2008 opened rather rudely when it was announced that Singapore’s annual inflation rate hit a 25-year high of 6.6 per cent in January. The Consumer Price Index (CPI) was the highest since March 1982 when it soared to 7.5 per cent. Food prices, which carry the highest weighting in the CPI, rose 5.8 per cent while transport and communication costs rose 6.9 per cent. And as with all inflations, the lower-income households were the hardest hit. And to make matters worse, the bottom 20 per cent of households had seen their incomes shrink in the last few years. The number of hard-luck cases has risen dramatically over the years, and while homelessness needs a multi-factorial explanation, it is increasingly clear that Singapore is not the happy utopia where hard work will automatically usher in just rewards. Inflation may not be a solvable problem but the way we handle its social ramifications as a nation will tell us what kind of people we are.
November 10, 2008
As a raving masochist there’s nothing I love more than reality checks. Whenever I begin to float with renewed hope for this world, nothing gives me more perverse pleasure than being sucked down to earth with a spine shuddering thud. Reality checks help reinforce the cynic in me and immunize me against that great big evil monster we in Singapore call ‘idealism’. Get bitten by idealism and sooner or later we all end up rioting, killing, raping, or worst of all, sued to bankruptcy. And there is nothing like listening to the PAP for first-class cold-shower standard reality checks.
It was reported in The Straits Times (9 Nov 08) that, at a Malay grassroots meeting, PM Lee commented on President-elect Obama’s historic victory. There he asked rhetorically,
Can we one day have a non-Chinese, a Malay-Muslim Prime Minister? It’s possible. Will it happen soon? I don’t think so because finally you have to win votes and these sentiments. Who votes for whom and what makes him identify with that person?

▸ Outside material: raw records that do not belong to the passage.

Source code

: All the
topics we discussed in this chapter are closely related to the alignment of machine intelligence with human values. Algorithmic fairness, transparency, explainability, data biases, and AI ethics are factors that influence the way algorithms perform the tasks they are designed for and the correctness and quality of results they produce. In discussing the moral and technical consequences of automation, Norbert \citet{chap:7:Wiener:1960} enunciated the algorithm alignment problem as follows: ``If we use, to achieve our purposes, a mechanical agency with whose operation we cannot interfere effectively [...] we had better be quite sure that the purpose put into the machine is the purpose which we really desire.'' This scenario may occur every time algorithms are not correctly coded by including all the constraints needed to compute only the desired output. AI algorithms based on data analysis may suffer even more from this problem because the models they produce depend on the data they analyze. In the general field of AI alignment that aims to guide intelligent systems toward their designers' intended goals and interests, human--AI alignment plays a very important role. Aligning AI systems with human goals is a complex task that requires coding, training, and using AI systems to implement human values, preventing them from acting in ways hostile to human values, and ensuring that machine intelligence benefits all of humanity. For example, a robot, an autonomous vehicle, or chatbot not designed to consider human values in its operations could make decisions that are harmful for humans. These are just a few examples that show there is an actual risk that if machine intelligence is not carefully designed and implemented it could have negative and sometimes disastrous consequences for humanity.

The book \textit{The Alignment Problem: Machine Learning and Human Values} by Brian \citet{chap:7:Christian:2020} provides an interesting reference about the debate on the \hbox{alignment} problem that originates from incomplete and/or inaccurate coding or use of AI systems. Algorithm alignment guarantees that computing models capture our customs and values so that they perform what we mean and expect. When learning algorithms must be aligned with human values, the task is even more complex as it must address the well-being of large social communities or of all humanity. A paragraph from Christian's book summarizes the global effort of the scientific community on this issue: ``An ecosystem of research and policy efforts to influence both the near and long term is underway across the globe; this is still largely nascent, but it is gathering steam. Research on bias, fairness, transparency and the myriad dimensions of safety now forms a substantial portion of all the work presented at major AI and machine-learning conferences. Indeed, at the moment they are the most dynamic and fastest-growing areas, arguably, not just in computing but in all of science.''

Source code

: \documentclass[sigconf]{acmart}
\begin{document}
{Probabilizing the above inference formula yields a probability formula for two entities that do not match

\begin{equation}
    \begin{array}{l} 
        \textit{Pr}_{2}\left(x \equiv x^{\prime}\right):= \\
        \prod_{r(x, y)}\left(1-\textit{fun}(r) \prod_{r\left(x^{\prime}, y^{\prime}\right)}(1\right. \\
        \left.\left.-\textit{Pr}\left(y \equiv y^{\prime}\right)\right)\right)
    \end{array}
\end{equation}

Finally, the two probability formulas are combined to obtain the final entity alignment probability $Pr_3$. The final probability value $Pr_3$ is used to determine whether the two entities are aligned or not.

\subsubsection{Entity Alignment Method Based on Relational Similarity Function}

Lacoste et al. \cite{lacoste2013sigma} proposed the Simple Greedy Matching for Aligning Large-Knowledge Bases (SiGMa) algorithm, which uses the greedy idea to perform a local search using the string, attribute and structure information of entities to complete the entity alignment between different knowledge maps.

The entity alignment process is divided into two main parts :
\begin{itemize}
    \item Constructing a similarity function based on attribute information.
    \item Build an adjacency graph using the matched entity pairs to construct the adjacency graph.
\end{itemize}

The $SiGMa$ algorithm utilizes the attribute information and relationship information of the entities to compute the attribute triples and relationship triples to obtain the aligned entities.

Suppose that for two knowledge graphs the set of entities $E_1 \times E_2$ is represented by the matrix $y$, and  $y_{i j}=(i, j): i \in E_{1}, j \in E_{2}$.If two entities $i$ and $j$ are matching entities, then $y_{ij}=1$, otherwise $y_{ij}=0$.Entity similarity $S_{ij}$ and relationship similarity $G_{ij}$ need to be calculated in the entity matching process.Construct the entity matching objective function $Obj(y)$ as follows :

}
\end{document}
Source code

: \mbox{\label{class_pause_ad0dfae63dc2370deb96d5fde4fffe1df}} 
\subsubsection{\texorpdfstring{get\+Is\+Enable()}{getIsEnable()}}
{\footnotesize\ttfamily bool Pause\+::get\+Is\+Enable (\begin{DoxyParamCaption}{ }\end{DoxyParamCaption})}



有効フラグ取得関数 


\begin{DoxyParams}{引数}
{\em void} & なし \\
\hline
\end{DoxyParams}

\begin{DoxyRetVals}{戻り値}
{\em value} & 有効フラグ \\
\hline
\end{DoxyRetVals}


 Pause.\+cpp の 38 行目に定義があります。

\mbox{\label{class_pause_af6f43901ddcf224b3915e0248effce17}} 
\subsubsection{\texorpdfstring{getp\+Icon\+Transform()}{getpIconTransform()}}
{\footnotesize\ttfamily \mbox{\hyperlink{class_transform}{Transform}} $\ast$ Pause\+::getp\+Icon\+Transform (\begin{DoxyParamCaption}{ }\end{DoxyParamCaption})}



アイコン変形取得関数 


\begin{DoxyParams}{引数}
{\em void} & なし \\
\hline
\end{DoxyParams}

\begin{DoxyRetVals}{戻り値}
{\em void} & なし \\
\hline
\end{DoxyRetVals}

These are sentiments that do not disappear completely for a long time, even if people did not talk about it or even if people wish they did not feel it.
As reality checks go, this was your nicotine-high variety. After the last of the delicious shivers down my spine faded, several talking points emerged.
Firstly, people have got to stop asking if Singaporeans are ready to select a non-Chinese Prime Minister. Singaporeans do not select their Prime Minister. The Cabinet does. It selected Goh Chok Tong (against LKY’s wishes) and Lee Hsien Loong. As in the Westminster system, the leader of the ruling party becomes the Prime Minister. And if there is a transition of leadership while the ruling party is still incumbent it is the Cabinet that decides as it has done with the last two PMs. There is no referendum or nation-wide vote. So to come out and say that Singaporeans are not ready to select a non-Chinese is inaccurate. The real question should be, is the Cabinet ready to select a non-Chinese PM?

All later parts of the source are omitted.